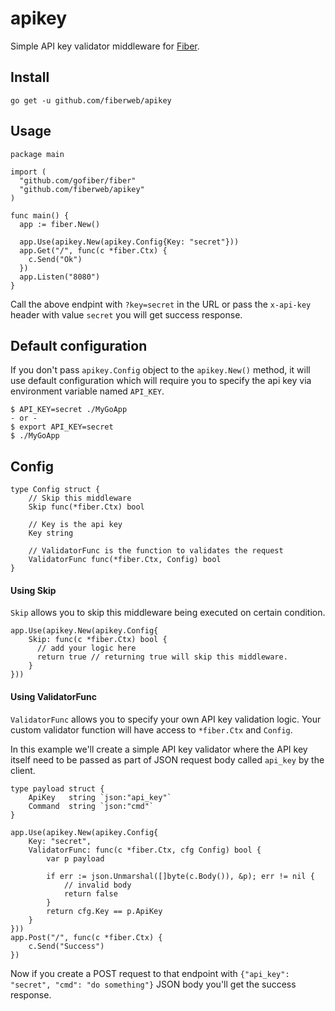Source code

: # apikey
Simple API key validator middleware for [Fiber](https://github.com/gofiber/fiber).

## Install

```
go get -u github.com/fiberweb/apikey
```

## Usage

```
package main

import (
  "github.com/gofiber/fiber"
  "github.com/fiberweb/apikey"
)

func main() {
  app := fiber.New()
  
  app.Use(apikey.New(apikey.Config{Key: "secret"}))
  app.Get("/", func(c *fiber.Ctx) {
    c.Send("Ok")
  })
  app.Listen("8080")
}
```
Call the above endpint with `?key=secret` in the URL or pass the `x-api-key` header with value `secret` you will get success response.

## Default configuration
If you don't pass `apikey.Config` object to the `apikey.New()` method, it will use default configuration which will require you to specify the api key via environment variable named `API_KEY`.

```
$ API_KEY=secret ./MyGoApp
- or -
$ export API_KEY=secret
$ ./MyGoApp
```

## Config
```
type Config struct {
	// Skip this middleware
	Skip func(*fiber.Ctx) bool
  
	// Key is the api key
	Key string
  
	// ValidatorFunc is the function to validates the request
	ValidatorFunc func(*fiber.Ctx, Config) bool
}
```

#### Using Skip
`Skip` allows you to skip this middleware being executed on certain condition.
```
app.Use(apikey.New(apikey.Config{
    Skip: func(c *fiber.Ctx) bool {
      // add your logic here
      return true // returning true will skip this middleware.
    }
}))
```

#### Using ValidatorFunc
`ValidatorFunc` allows you to specify your own API key validation logic. Your custom validator function will have access to `*fiber.Ctx` and `Config`.

In this example we'll create a simple API key validator where the API key itself need to be passed as part of JSON request body called `api_key` by the client.
```
type payload struct {
    ApiKey   string `json:"api_key"`
    Command  string `json:"cmd"`
}

app.Use(apikey.New(apikey.Config{
    Key: "secret",
    ValidatorFunc: func(c *fiber.Ctx, cfg Config) bool {
        var p payload
        
        if err := json.Unmarshal([]byte(c.Body()), &p); err != nil {
            // invalid body
            return false
        }
        return cfg.Key == p.ApiKey
    }
}))
app.Post("/", func(c *fiber.Ctx) {
    c.Send("Success")
})
```
Now if you create a POST request to that endpoint with `{"api_key": "secret", "cmd": "do something"}` JSON body you'll get the success response.
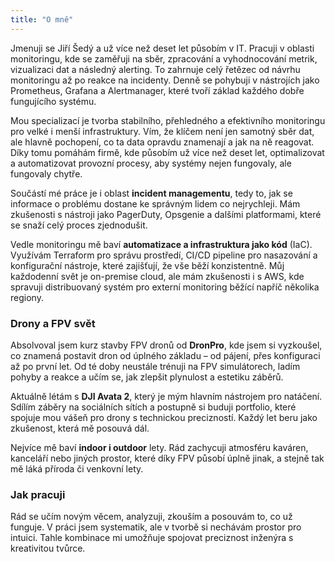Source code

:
```yaml
---
title: "O mně"
---
```


Jmenuji se Jiří Šedý a už více než deset let působím v IT. Pracuji v oblasti monitoringu, kde se zaměřuji na sběr, zpracování a vyhodnocování metrik, vizualizaci dat a následný alerting. To zahrnuje celý řetězec od návrhu monitoringu až po reakce na incidenty. Denně se pohybuji v nástrojích jako Prometheus, Grafana a Alertmanager, které tvoří základ každého dobře fungujícího systému.

Mou specializací je tvorba stabilního, přehledného a efektivního monitoringu pro velké i menší infrastruktury. Vím, že klíčem není jen samotný sběr dat, ale hlavně pochopení, co ta data opravdu znamenají a jak na ně reagovat. Díky tomu pomáhám firmě, kde působím už více než deset let, optimalizovat a automatizovat provozní procesy, aby systémy nejen fungovaly, ale fungovaly chytře.

Součástí mé práce je i oblast **incident managementu**, tedy to, jak se informace o problému dostane ke správným lidem co nejrychleji. Mám zkušenosti s nástroji jako PagerDuty, Opsgenie a dalšími platformami, které se snaží celý proces zjednodušit.

Vedle monitoringu mě baví **automatizace a infrastruktura jako kód** (IaC). Využívám Terraform pro správu prostředí, CI/CD pipeline pro nasazování a konfigurační nástroje, které zajišťují, že vše běží konzistentně. Můj každodenní svět je on-premise cloud, ale mám zkušenosti i s AWS, kde spravuji distribuovaný systém pro externí monitoring běžící napříč několika regiony.

### Drony a FPV svět

Absolvoval jsem kurz stavby FPV dronů od **DronPro**, kde jsem si vyzkoušel, co znamená postavit dron od úplného základu – od pájení, přes konfiguraci až po první let. Od té doby neustále trénuji na FPV simulátorech, ladím pohyby a reakce a učím se, jak zlepšit plynulost a estetiku záběrů.

Aktuálně létám s **DJI Avata 2**, který je mým hlavním nástrojem pro natáčení. Sdílím záběry na sociálních sítích a postupně si buduji portfolio, které spojuje mou vášeň pro drony s technickou precizností. Každý let beru jako zkušenost, která mě posouvá dál.

Nejvíce mě baví **indoor i outdoor** lety. Rád zachycuji atmosféru kaváren, kanceláří nebo jiných prostor, které díky FPV působí úplně jinak, a stejně tak mě láká příroda či venkovní lety.

### Jak pracuji

Rád se učím novým věcem, analyzuji, zkouším a posouvám to, co už funguje. V práci jsem systematik, ale v tvorbě si nechávám prostor pro intuici. Tahle kombinace mi umožňuje spojovat preciznost inženýra s kreativitou tvůrce.
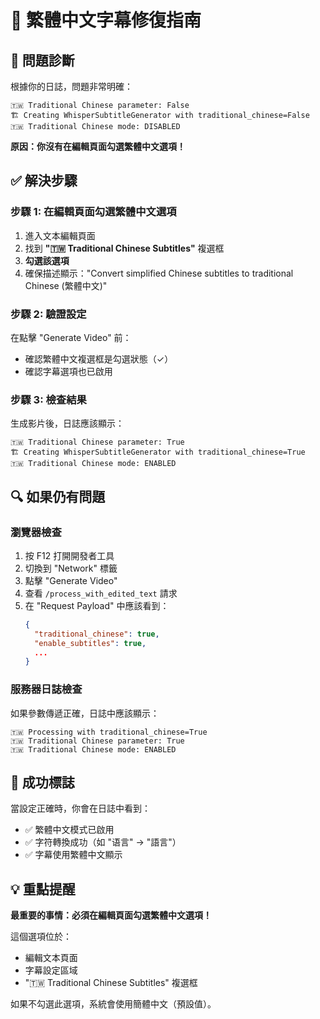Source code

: # 🚀 繁體中文字幕修復指南

## 🎯 問題診斷

根據你的日誌，問題非常明確：

```
🇹🇼 Traditional Chinese parameter: False
🏗️ Creating WhisperSubtitleGenerator with traditional_chinese=False
🇹🇼 Traditional Chinese mode: DISABLED
```

**原因：你沒有在編輯頁面勾選繁體中文選項！**

## ✅ 解決步驟

### 步驟 1: 在編輯頁面勾選繁體中文選項

1. 進入文本編輯頁面
2. 找到 **"🇹🇼 Traditional Chinese Subtitles"** 複選框
3. **勾選該選項**
4. 確保描述顯示："Convert simplified Chinese subtitles to traditional Chinese (繁體中文)"

### 步驟 2: 驗證設定

在點擊 "Generate Video" 前：
- 確認繁體中文複選框是勾選狀態（✓）
- 確認字幕選項也已啟用

### 步驟 3: 檢查結果

生成影片後，日誌應該顯示：
```
🇹🇼 Traditional Chinese parameter: True
🏗️ Creating WhisperSubtitleGenerator with traditional_chinese=True
🇹🇼 Traditional Chinese mode: ENABLED
```

## 🔍 如果仍有問題

### 瀏覽器檢查

1. 按 F12 打開開發者工具
2. 切換到 "Network" 標籤
3. 點擊 "Generate Video"
4. 查看 `/process_with_edited_text` 請求
5. 在 "Request Payload" 中應該看到：
   ```json
   {
     "traditional_chinese": true,
     "enable_subtitles": true,
     ...
   }
   ```

### 服務器日誌檢查

如果參數傳遞正確，日誌中應該顯示：
```
🇹🇼 Processing with traditional_chinese=True
🇹🇼 Traditional Chinese parameter: True
🇹🇼 Traditional Chinese mode: ENABLED
```

## 🎉 成功標誌

當設定正確時，你會在日誌中看到：
- ✅ 繁體中文模式已啟用
- ✅ 字符轉換成功（如 "语言" → "語言"）
- ✅ 字幕使用繁體中文顯示

## 💡 重點提醒

**最重要的事情：必須在編輯頁面勾選繁體中文選項！**

這個選項位於：
- 編輯文本頁面
- 字幕設定區域
- "🇹🇼 Traditional Chinese Subtitles" 複選框

如果不勾選此選項，系統會使用簡體中文（預設值）。
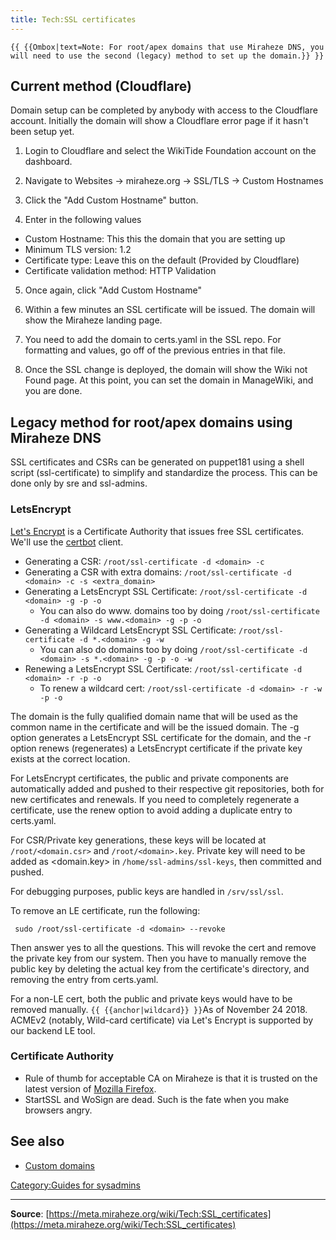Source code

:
 ```yaml
---
title: Tech:SSL certificates
---
```


`{{ {{Ombox|text=Note: For root/apex domains that use Miraheze DNS, you will need to use the second (legacy) method to set up the domain.}} }}`

## Current method (Cloudflare) 

Domain setup can be completed by anybody with access to the Cloudflare account. Initially the domain will show a Cloudflare error page if it hasn't been setup yet.

1. Login to Cloudflare and select the WikiTide Foundation account on the dashboard.

2. Navigate to Websites -> miraheze.org -> SSL/TLS -> Custom Hostnames

3. Click the "Add Custom Hostname" button.

4. Enter in the following values

* Custom Hostname: This this the domain that you are setting up
* Minimum TLS version: 1.2
* Certificate type: Leave this on the default (Provided by Cloudflare)
* Certificate validation method: HTTP Validation

5. Once again, click "Add Custom Hostname"

6. Within a few minutes an SSL certificate will be issued. The domain will show the Miraheze landing page.

7. You need to add the domain to certs.yaml in the SSL repo. For formatting and values, go off of the previous entries in that file.

8. Once the SSL change is deployed, the domain will show the Wiki not Found page. At this point, you can set the domain in ManageWiki, and you are done.

## Legacy method for root/apex domains using Miraheze DNS 

SSL certificates and CSRs can be generated on puppet181 using a shell script (ssl-certificate) to simplify and standardize the process. This can be done only by sre and ssl-admins.

### LetsEncrypt 

[Let's Encrypt](https://letsencrypt.org) is a Certificate Authority that issues free SSL certificates. We'll use the [certbot](https://github.com/certbot/certbot) client.

* Generating a CSR: `/root/ssl-certificate -d <domain> -c`
* Generating a CSR with extra domains: `/root/ssl-certificate -d <domain> -c -s <extra_domain>`
* Generating a LetsEncrypt SSL Certificate: `/root/ssl-certificate -d <domain> -g -p -o`
   * You can also do www. domains too by doing `/root/ssl-certificate -d <domain> -s www.<domain> -g -p -o`
* Generating a Wildcard LetsEncrypt SSL Certificate: `/root/ssl-certificate -d *.<domain> -g -w`
   * You can also do <domain> domains too by doing `/root/ssl-certificate -d <domain> -s *.<domain> -g -p -o -w`
* Renewing a LetsEncrypt SSL Certificate: `/root/ssl-certificate -d <domain> -r -p -o`
   * To renew a wildcard cert: `/root/ssl-certificate -d <domain> -r -w -p -o`

The domain is the fully qualified domain name that will be used as the common name in the certificate and will be the issued domain. The -g option generates a LetsEncrypt SSL certificate for the domain, and the -r option renews (regenerates) a LetsEncrypt certificate if the private key exists at the correct location.

For LetsEncrypt certificates, the public and private components are automatically added and pushed to their respective git repositories, both for new certificates and renewals. If you need to completely regenerate a certificate, use the renew option to avoid adding a duplicate entry to certs.yaml.

For CSR/Private key generations, these keys will be located at `/root/<domain.csr>` and `/root/<domain>.key`. Private key will need to be added as <domain.key> in `/home/ssl-admins/ssl-keys`, then committed and pushed.

For debugging purposes, public keys are handled in `/srv/ssl/ssl`.

To remove an LE certificate, run the following:
```
 sudo /root/ssl-certificate -d <domain> --revoke
```
Then answer yes to all the questions. This will revoke the cert and remove the private key from our system. Then you have to manually remove the public key by deleting the actual key from the certificate's directory, and removing the entry from certs.yaml.

For a non-LE cert, both the public and private keys would have to be removed manually.
 `{{ {{anchor|wildcard}} }}`As of November 24 2018. ACMEv2 (notably, Wild-card certificate) via Let's Encrypt is supported by our backend LE tool.

### Certificate Authority 

* Rule of thumb for acceptable CA on Miraheze is that it is trusted on the latest version of [Mozilla Firefox](https://meta.miraheze.org/wiki/:w:Mozilla_Firefox).
* StartSSL and WoSign are dead. Such is the fate when you make browsers angry.

## See also 

* [Custom domains](https://meta.miraheze.org/wiki/Custom_domains)

[Category:Guides for sysadmins](https://meta.miraheze.org/wiki/Category:Guides_for_sysadmins)

----
**Source**: [https://meta.miraheze.org/wiki/Tech:SSL_certificates](https://meta.miraheze.org/wiki/Tech:SSL_certificates)
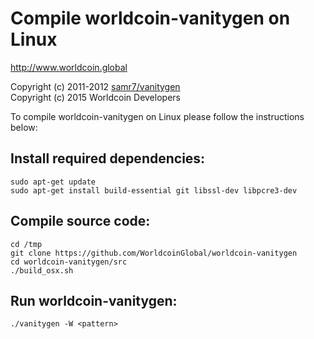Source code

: # Compile worldcoin-vanitygen on Linux

http://www.worldcoin.global

Copyright (c) 2011-2012 [samr7/vanitygen](https://github.com/samr7/vanitygen)  
Copyright (c) 2015 Worldcoin Developers

To compile worldcoin-vanitygen on Linux please follow the instructions below:

## Install required dependencies:

```
sudo apt-get update
sudo apt-get install build-essential git libssl-dev libpcre3-dev
```

## Compile source code:

```
cd /tmp
git clone https://github.com/WorldcoinGlobal/worldcoin-vanitygen
cd worldcoin-vanitygen/src
./build_osx.sh
```

## Run worldcoin-vanitygen:

```
./vanitygen -W <pattern>
```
..............................
Assignment
Where a line in the records above contains the string "done", return that line.

Response below
8. Once the SSL change is deployed, the domain will show the Wiki not Found page. At this point, you can set the domain in ManageWiki, and you are done.
SSL certificates and CSRs can be generated on puppet181 using a shell script (ssl-certificate) to simplify and standardize the process. This can be done only by sre and ssl-admins.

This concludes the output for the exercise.